▶ Your assignment: Below are records with pictures. Transcribe exactly, and only, the lines from the line with "place when we" to the line with "drei Verfahren.", both ends included, but not the pictures.

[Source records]
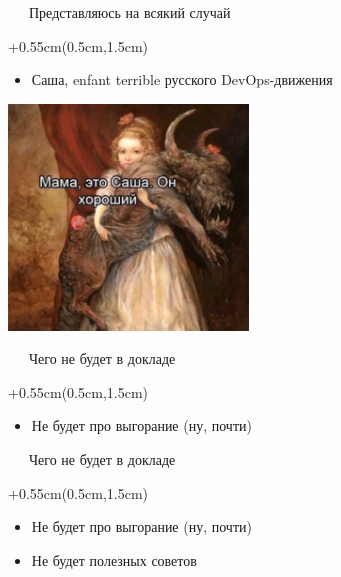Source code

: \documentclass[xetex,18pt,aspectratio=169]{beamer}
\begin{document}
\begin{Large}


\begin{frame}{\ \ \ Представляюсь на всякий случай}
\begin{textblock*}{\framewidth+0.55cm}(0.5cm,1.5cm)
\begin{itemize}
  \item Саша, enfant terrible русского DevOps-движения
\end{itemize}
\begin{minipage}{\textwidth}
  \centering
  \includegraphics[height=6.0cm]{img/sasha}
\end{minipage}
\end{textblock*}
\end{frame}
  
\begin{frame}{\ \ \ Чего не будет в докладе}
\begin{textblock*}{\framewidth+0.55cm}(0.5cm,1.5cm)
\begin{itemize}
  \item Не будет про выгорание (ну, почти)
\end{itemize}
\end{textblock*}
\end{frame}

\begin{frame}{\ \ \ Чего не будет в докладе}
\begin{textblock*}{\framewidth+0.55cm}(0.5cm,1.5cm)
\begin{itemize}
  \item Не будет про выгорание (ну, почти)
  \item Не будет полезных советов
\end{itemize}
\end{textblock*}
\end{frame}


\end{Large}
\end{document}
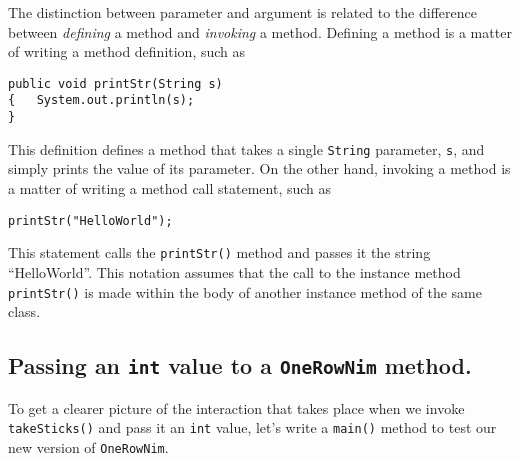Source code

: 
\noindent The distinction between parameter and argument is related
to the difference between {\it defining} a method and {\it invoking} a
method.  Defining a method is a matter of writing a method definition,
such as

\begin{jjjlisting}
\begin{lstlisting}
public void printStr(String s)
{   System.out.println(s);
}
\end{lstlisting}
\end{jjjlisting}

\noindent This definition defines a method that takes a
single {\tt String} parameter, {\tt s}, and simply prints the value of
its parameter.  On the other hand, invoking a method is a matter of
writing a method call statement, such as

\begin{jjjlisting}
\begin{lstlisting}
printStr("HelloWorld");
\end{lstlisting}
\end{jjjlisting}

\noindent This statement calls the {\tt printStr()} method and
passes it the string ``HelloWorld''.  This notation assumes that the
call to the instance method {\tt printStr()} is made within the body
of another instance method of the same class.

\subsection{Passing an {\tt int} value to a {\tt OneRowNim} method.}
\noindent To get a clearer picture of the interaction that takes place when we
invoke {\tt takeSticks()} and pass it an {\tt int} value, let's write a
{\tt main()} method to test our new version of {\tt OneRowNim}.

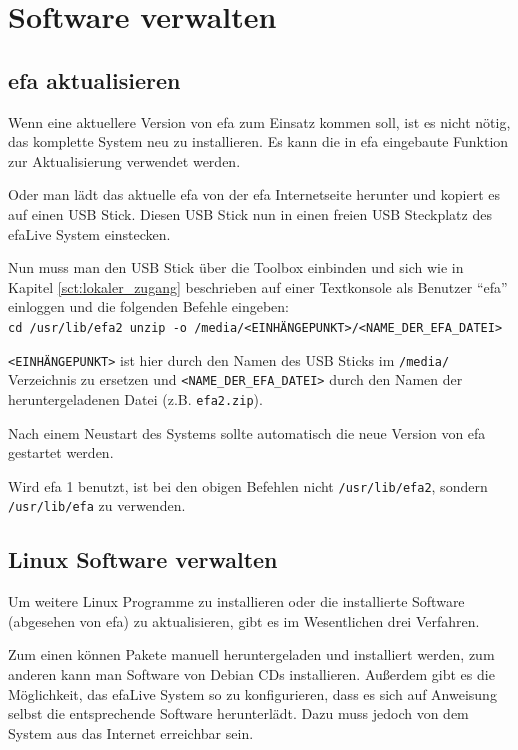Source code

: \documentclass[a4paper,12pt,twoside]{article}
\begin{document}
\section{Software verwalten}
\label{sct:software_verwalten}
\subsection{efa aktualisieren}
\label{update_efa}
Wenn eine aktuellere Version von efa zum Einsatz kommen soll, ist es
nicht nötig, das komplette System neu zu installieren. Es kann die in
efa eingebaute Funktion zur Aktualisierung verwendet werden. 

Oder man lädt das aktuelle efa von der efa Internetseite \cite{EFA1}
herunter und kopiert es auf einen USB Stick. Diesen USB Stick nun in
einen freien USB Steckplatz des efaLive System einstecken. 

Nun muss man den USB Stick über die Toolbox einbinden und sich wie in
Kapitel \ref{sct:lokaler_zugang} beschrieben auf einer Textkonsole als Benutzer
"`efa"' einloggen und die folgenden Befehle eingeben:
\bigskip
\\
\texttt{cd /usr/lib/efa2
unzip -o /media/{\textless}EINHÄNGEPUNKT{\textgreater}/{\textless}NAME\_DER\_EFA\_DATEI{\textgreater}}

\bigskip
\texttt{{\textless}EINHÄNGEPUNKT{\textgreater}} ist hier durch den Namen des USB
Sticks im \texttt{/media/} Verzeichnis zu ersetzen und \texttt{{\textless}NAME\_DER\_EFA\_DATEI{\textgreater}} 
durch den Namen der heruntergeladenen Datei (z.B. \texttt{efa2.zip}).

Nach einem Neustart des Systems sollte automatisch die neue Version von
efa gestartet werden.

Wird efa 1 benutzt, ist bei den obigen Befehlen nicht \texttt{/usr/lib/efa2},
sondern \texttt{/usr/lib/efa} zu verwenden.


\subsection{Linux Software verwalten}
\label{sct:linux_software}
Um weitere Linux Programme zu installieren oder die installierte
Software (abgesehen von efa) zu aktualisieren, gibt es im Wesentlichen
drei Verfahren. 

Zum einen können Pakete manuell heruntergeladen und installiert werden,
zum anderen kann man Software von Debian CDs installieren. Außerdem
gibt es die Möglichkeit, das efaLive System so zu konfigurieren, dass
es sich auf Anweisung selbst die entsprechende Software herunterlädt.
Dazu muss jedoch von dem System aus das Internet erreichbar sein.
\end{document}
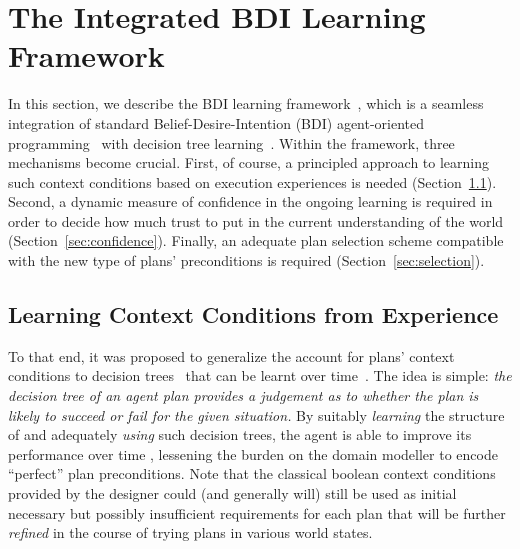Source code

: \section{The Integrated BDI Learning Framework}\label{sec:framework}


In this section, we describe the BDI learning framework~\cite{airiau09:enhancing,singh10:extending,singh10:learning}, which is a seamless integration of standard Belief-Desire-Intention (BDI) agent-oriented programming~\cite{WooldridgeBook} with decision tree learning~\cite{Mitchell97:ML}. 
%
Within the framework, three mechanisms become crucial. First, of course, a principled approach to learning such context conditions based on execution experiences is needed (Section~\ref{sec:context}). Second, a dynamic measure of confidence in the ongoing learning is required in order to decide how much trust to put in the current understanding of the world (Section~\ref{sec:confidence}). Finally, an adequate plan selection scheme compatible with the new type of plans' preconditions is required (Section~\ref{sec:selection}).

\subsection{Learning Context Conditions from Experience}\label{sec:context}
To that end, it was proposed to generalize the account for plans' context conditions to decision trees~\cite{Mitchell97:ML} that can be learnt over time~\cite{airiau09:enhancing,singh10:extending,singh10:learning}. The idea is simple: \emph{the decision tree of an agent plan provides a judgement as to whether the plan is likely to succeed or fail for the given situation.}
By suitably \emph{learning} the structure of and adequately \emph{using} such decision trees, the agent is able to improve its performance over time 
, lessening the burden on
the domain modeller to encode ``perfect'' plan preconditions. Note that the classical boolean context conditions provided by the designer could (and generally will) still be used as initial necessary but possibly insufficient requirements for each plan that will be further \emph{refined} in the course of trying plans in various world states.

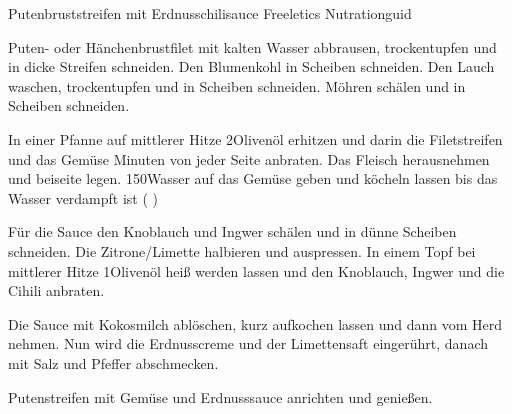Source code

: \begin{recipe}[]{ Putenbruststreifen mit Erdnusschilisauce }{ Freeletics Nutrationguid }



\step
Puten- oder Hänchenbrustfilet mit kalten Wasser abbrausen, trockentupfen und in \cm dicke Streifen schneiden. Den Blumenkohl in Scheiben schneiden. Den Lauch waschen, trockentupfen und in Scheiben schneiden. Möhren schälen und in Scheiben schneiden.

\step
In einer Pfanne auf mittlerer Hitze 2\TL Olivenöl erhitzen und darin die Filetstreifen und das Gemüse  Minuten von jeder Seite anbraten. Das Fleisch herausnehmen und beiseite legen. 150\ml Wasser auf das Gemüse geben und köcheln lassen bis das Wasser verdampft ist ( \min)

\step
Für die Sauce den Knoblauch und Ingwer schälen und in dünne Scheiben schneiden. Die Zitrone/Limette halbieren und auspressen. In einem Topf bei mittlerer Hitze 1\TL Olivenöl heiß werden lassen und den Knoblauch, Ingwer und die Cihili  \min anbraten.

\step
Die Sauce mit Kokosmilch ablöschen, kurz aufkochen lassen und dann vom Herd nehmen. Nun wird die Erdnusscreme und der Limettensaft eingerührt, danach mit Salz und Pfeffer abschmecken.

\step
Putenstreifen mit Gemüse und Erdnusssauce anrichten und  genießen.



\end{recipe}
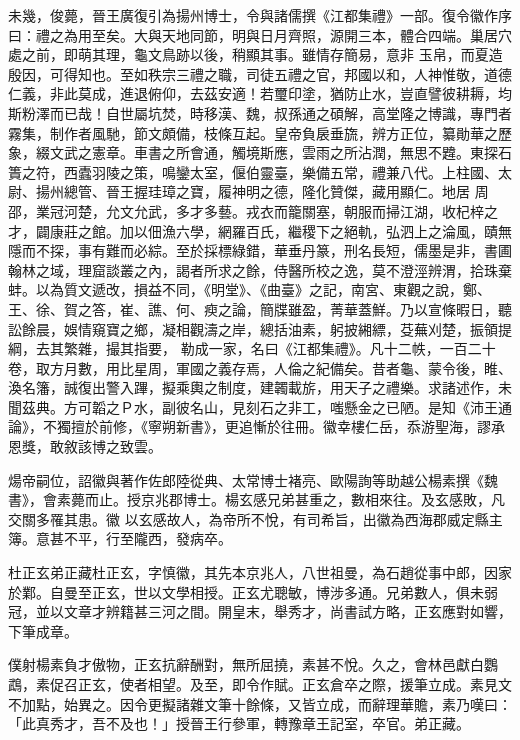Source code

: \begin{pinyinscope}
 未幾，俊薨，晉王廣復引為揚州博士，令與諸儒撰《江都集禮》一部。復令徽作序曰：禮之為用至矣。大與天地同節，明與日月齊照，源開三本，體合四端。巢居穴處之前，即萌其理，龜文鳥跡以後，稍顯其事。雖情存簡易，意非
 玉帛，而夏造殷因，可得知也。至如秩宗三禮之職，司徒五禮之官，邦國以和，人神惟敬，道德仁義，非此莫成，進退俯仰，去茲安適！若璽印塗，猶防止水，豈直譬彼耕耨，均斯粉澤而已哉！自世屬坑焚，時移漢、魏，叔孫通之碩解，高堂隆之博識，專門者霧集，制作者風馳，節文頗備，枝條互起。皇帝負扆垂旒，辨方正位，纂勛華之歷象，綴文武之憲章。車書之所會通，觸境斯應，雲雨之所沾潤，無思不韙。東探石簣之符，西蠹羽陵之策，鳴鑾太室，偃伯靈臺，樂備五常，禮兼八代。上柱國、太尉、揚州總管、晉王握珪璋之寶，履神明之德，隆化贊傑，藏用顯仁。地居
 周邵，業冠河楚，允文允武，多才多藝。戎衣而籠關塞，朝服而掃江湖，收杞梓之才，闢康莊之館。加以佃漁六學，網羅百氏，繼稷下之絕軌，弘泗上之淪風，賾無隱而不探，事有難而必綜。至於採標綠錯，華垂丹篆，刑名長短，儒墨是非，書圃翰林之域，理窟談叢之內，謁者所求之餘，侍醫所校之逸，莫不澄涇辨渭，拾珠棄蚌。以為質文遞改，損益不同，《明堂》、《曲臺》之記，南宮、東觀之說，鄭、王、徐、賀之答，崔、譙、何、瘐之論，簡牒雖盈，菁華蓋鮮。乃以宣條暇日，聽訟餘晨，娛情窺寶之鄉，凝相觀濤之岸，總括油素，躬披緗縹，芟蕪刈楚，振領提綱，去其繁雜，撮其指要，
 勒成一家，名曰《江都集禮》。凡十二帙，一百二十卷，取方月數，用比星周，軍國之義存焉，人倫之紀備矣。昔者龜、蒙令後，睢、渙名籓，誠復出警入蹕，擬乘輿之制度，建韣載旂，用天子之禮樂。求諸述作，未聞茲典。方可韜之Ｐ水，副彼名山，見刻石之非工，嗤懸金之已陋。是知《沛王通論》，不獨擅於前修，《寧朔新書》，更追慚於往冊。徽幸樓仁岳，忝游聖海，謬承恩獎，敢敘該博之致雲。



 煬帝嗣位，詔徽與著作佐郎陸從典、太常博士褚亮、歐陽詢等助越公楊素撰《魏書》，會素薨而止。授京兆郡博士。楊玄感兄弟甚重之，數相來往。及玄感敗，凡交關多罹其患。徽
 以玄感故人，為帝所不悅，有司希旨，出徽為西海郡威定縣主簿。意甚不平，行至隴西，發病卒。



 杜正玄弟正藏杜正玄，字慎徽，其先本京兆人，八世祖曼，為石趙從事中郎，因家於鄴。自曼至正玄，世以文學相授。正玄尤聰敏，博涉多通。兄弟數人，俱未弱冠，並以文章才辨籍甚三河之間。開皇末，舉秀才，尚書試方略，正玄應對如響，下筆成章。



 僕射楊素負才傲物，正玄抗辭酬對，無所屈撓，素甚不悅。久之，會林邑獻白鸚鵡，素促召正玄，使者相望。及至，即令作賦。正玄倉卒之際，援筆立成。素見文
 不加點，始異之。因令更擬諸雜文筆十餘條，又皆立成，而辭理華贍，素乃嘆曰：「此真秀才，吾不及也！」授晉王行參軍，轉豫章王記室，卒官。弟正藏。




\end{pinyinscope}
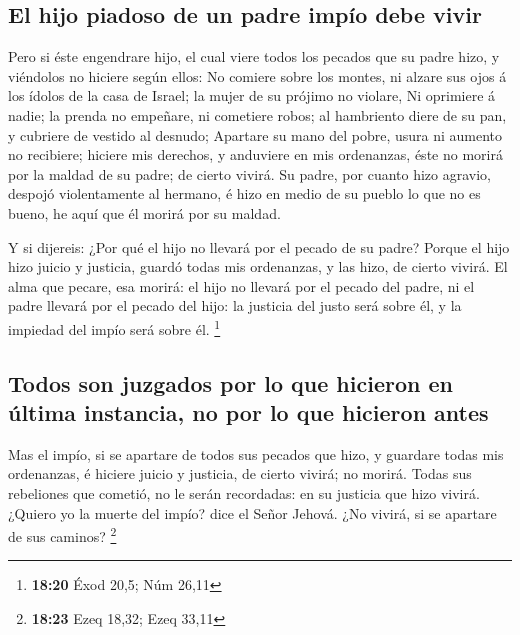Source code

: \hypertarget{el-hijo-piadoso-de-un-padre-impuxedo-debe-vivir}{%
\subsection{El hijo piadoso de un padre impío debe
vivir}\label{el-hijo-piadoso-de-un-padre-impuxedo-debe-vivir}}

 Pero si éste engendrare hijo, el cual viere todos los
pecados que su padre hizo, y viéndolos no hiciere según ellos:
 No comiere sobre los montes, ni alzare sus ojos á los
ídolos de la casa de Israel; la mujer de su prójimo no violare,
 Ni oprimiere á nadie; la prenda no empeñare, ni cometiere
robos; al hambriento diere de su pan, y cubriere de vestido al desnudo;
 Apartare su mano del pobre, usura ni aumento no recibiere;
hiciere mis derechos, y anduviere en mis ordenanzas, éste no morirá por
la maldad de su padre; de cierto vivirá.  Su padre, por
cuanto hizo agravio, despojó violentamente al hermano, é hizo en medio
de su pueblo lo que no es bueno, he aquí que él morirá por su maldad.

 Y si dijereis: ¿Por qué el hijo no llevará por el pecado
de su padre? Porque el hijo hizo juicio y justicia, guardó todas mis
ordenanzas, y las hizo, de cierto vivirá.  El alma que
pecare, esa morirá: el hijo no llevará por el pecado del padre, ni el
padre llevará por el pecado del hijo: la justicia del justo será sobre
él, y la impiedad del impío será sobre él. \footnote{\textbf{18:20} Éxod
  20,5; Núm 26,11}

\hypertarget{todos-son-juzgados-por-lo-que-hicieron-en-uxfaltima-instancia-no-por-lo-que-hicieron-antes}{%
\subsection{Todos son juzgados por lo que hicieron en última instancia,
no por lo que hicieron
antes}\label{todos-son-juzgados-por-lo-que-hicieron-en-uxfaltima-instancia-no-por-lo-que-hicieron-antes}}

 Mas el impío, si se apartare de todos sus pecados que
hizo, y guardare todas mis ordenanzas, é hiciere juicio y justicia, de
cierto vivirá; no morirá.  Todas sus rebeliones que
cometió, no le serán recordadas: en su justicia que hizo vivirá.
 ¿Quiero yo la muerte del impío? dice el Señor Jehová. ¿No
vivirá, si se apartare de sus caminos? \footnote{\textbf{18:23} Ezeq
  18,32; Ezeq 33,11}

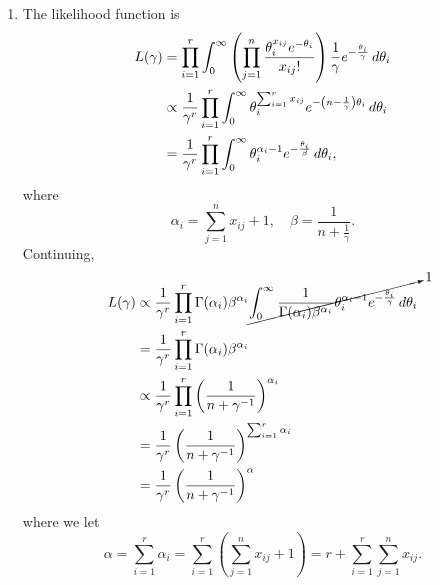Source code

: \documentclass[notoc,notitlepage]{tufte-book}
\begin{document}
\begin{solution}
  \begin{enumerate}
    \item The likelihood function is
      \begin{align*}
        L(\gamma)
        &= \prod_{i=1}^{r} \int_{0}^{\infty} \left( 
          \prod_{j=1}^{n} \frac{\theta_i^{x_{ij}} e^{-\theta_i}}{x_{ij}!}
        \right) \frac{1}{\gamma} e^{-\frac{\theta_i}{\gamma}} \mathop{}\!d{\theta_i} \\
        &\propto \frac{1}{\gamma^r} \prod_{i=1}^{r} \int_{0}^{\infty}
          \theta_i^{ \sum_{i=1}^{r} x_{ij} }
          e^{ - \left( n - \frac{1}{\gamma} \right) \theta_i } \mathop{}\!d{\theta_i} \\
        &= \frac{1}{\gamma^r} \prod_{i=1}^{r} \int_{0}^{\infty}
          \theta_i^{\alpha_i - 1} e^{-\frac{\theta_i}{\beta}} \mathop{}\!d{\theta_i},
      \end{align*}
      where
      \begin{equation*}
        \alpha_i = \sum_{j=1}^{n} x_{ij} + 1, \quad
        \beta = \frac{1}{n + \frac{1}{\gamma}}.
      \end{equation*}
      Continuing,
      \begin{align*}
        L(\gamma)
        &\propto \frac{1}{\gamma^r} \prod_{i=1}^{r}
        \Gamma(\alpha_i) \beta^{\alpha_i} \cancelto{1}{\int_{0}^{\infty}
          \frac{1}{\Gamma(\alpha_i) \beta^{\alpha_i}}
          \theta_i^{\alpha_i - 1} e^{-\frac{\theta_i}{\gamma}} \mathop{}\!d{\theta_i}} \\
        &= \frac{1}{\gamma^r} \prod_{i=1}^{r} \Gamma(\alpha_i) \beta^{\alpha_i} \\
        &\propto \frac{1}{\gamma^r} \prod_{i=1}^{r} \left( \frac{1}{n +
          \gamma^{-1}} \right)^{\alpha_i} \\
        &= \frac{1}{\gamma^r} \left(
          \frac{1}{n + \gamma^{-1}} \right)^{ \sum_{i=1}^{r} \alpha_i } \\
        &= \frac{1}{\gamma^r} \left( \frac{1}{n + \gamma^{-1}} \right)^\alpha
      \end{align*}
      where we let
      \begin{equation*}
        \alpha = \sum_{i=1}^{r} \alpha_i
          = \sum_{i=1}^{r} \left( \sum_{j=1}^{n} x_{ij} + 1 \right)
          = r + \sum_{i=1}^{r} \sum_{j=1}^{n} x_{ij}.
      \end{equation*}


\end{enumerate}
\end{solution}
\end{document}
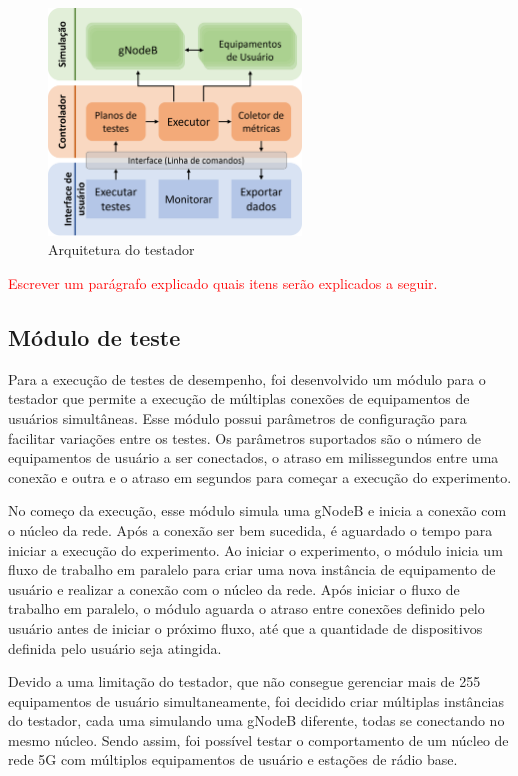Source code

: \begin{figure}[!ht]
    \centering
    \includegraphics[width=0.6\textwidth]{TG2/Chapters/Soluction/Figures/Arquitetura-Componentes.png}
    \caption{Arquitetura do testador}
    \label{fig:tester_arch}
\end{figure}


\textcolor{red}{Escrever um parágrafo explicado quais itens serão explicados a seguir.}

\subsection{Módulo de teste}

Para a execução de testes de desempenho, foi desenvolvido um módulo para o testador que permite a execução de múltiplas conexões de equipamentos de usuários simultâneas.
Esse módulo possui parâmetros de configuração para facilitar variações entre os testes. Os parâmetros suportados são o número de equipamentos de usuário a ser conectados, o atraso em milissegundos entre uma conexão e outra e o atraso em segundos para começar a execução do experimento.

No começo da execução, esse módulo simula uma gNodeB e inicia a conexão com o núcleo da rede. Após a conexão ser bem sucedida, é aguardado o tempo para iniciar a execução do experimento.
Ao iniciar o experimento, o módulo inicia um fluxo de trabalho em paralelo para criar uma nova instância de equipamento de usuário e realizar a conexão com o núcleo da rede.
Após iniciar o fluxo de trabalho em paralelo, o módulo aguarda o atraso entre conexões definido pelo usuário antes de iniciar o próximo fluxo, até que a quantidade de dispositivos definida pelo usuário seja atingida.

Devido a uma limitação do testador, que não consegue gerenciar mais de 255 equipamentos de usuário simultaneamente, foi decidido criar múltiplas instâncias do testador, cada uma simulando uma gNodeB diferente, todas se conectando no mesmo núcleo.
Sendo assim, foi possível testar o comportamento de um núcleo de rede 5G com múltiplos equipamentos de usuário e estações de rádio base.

▶ Reply:
\noindent To get a clearer picture of the interaction that takes place when we
invoke {\tt takeSticks()} and pass it an {\tt int} value, let's write a
{\tt main()} method to test our new version of {\tt OneRowNim}.

Source code

: \documentclass[a4paper,12pt,twoside]{article}
\begin{document}
\section{Software verwalten}
\label{sct:software_verwalten}
\subsection{efa aktualisieren}
\label{update_efa}
Wenn eine aktuellere Version von efa zum Einsatz kommen soll, ist es
nicht nötig, das komplette System neu zu installieren. Es kann die in
efa eingebaute Funktion zur Aktualisierung verwendet werden. 

Oder man lädt das aktuelle efa von der efa Internetseite \cite{EFA1}
herunter und kopiert es auf einen USB Stick. Diesen USB Stick nun in
einen freien USB Steckplatz des efaLive System einstecken. 

Nun muss man den USB Stick über die Toolbox einbinden und sich wie in
Kapitel \ref{sct:lokaler_zugang} beschrieben auf einer Textkonsole als Benutzer
"`efa"' einloggen und die folgenden Befehle eingeben:
\bigskip
\\
\texttt{cd /usr/lib/efa2
unzip -o /media/{\textless}EINHÄNGEPUNKT{\textgreater}/{\textless}NAME\_DER\_EFA\_DATEI{\textgreater}}

\bigskip
\texttt{{\textless}EINHÄNGEPUNKT{\textgreater}} ist hier durch den Namen des USB
Sticks im \texttt{/media/} Verzeichnis zu ersetzen und \texttt{{\textless}NAME\_DER\_EFA\_DATEI{\textgreater}} 
durch den Namen der heruntergeladenen Datei (z.B. \texttt{efa2.zip}).

Nach einem Neustart des Systems sollte automatisch die neue Version von
efa gestartet werden.

Wird efa 1 benutzt, ist bei den obigen Befehlen nicht \texttt{/usr/lib/efa2},
sondern \texttt{/usr/lib/efa} zu verwenden.


\subsection{Linux Software verwalten}
\label{sct:linux_software}
Um weitere Linux Programme zu installieren oder die installierte
Software (abgesehen von efa) zu aktualisieren, gibt es im Wesentlichen
drei Verfahren. 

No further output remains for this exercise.